Making sense of fluid.mlpregressor~s autoencoder

rodrigo.constanzo · March 17, 2021, 11:53pm

Had a great geekout with @tremblap this afternoon and he walked me through his workflow when using fluid.mlpregressor~ as an autoencoder.

I was initially comforted by the fact that the faff, and the results he was getting were in line with what I had experienced up to this point (when being used with “real world” data, vs toy examples).

Off the back of that, I’ve spent the better part of the afternoon/evening running long training things, tweaking settings, clearing, rerunning, and plotting the output to see (and hear) how it’s performing.

I have to say that after hours of this today, I’m no closer to having a useful reduction, particularly as compared to UMAP or even PCA on the same material.

By an absolute longshot, this is the best fit I managed to get:

Clocking in with a reconstruction error of ~45.

The clustering here is, as you can probably imagine, dogshit.

What’s in this dataset is 76D of MFCCs/stats (20MFCCs (no 0th) with mean/std/min/max) run on a mix of different percussion samples, and is exactly the Timbre process from this patch.

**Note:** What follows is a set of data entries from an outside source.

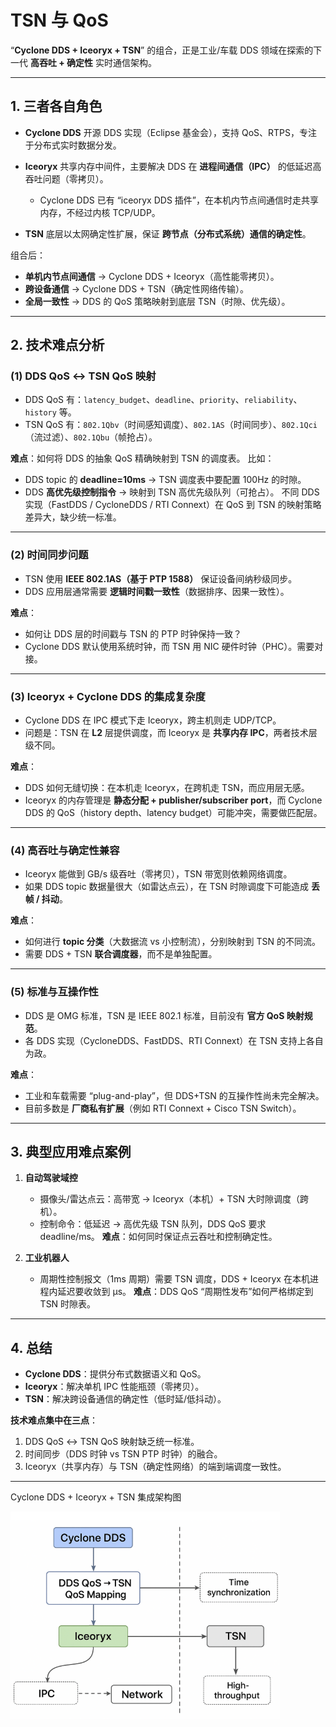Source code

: # TSN 与 QoS

“**Cyclone DDS + Iceoryx + TSN**” 的组合，正是工业/车载 DDS 领域在探索的下一代 **高吞吐 + 确定性** 实时通信架构。


---

## 1. 三者各自角色

* **Cyclone DDS**
  开源 DDS 实现（Eclipse 基金会），支持 QoS、RTPS，专注于分布式实时数据分发。

* **Iceoryx**
  共享内存中间件，主要解决 DDS 在 **进程间通信（IPC）** 的低延迟高吞吐问题（零拷贝）。

  * Cyclone DDS 已有 “iceoryx DDS 插件”，在本机内节点间通信时走共享内存，不经过内核 TCP/UDP。

* **TSN**
  底层以太网确定性扩展，保证 **跨节点（分布式系统）通信的确定性**。

组合后：

* **单机内节点间通信** → Cyclone DDS + Iceoryx（高性能零拷贝）。
* **跨设备通信** → Cyclone DDS + TSN（确定性网络传输）。
* **全局一致性** → DDS 的 QoS 策略映射到底层 TSN（时隙、优先级）。

---

## 2. 技术难点分析

### (1) DDS QoS ↔ TSN QoS 映射

* DDS QoS 有：`latency_budget`、`deadline`、`priority`、`reliability`、`history` 等。
* TSN QoS 有：`802.1Qbv`（时间感知调度）、`802.1AS`（时间同步）、`802.1Qci`（流过滤）、`802.1Qbu`（帧抢占）。

**难点**：如何将 DDS 的抽象 QoS 精确映射到 TSN 的调度表。
比如：

* DDS topic 的 **deadline=10ms** → TSN 调度表中要配置 100Hz 的时隙。
* DDS **高优先级控制指令** → 映射到 TSN 高优先级队列（可抢占）。
  不同 DDS 实现（FastDDS / CycloneDDS / RTI Connext）在 QoS 到 TSN 的映射策略差异大，缺少统一标准。

---

### (2) 时间同步问题

* TSN 使用 **IEEE 802.1AS（基于 PTP 1588）** 保证设备间纳秒级同步。
* DDS 应用层通常需要 **逻辑时间戳一致性**（数据排序、因果一致性）。

**难点**：

* 如何让 DDS 层的时间戳与 TSN 的 PTP 时钟保持一致？
* Cyclone DDS 默认使用系统时钟，而 TSN 用 NIC 硬件时钟（PHC）。需要对接。

---

### (3) Iceoryx + Cyclone DDS 的集成复杂度

* Cyclone DDS 在 IPC 模式下走 Iceoryx，跨主机则走 UDP/TCP。
* 问题是：TSN 在 **L2** 层提供调度，而 Iceoryx 是 **共享内存 IPC**，两者技术层级不同。

**难点**：

* DDS 如何无缝切换：在本机走 Iceoryx，在跨机走 TSN，而应用层无感。
* Iceoryx 的内存管理是 **静态分配 + publisher/subscriber port**，而 Cyclone DDS 的 QoS（history depth、latency budget）可能冲突，需要做匹配层。

---

### (4) 高吞吐与确定性兼容

* Iceoryx 能做到 GB/s 级吞吐（零拷贝），TSN 带宽则依赖网络调度。
* 如果 DDS topic 数据量很大（如雷达点云），在 TSN 时隙调度下可能造成 **丢帧 / 抖动**。

**难点**：

* 如何进行 **topic 分类**（大数据流 vs 小控制流），分别映射到 TSN 的不同流。
* 需要 DDS + TSN **联合调度器**，而不是单独配置。

---

### (5) 标准与互操作性

* DDS 是 OMG 标准，TSN 是 IEEE 802.1 标准，目前没有 **官方 QoS 映射规范**。
* 各 DDS 实现（CycloneDDS、FastDDS、RTI Connext）在 TSN 支持上各自为政。

**难点**：

* 工业和车载需要 “plug-and-play”，但 DDS+TSN 的互操作性尚未完全解决。
* 目前多数是 **厂商私有扩展**（例如 RTI Connext + Cisco TSN Switch）。

---

## 3. 典型应用难点案例

1. **自动驾驶域控**

   * 摄像头/雷达点云：高带宽 → Iceoryx（本机）+ TSN 大时隙调度（跨机）。
   * 控制命令：低延迟 → 高优先级 TSN 队列，DDS QoS 要求 deadline/ms。
     **难点**：如何同时保证点云吞吐和控制确定性。

2. **工业机器人**

   * 周期性控制报文（1ms 周期）需要 TSN 调度，DDS + Iceoryx 在本机进程内延迟要收敛到 µs。
     **难点**：DDS QoS “周期性发布”如何严格绑定到 TSN 时隙表。

---

## 4. 总结

* **Cyclone DDS**：提供分布式数据语义和 QoS。
* **Iceoryx**：解决单机 IPC 性能瓶颈（零拷贝）。
* **TSN**：解决跨设备通信的确定性（低时延/低抖动）。

**技术难点集中在三点**：

1. DDS QoS ↔ TSN QoS 映射缺乏统一标准。
2. 时间同步（DDS 时钟 vs TSN PTP 时钟）的融合。
3. Iceoryx（共享内存）与 TSN（确定性网络）的端到端调度一致性。

---
Cyclone DDS + Iceoryx + TSN 集成架构图

![Cyclone DDS + Iceoryx + TSN ](../img/dds_qos.png)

Here’s the same data with PCA:

Raw UMAP:

Standardize → UMAP:

Robustscale → UMAP:

So a couple of things strike me. One, the interface is quite different from other similar objects (predict vs transform for example), and then some of the feedback is a bit weird. For example, the reconstruction error is, apparently, a sum of all the errors, so it scales up with the size of the dataset. This is really confusing as seeing an error of “45” seems unbelievably bad (which I guess it is), but the magnitude of this error is relative to the data which it is attached to. Not sure why this number wouldn’t be normalized to 0. to 1. so relative comparisons, or a sense of scale would. make sense.

Also, it would be really nice of the @activation info (via attrui) included the range in the name (e.g. activation (3: Tanh (-1 1)), or even just activation (-1 1)) or was even only the range information as that seems more significant/useful than the function being applied.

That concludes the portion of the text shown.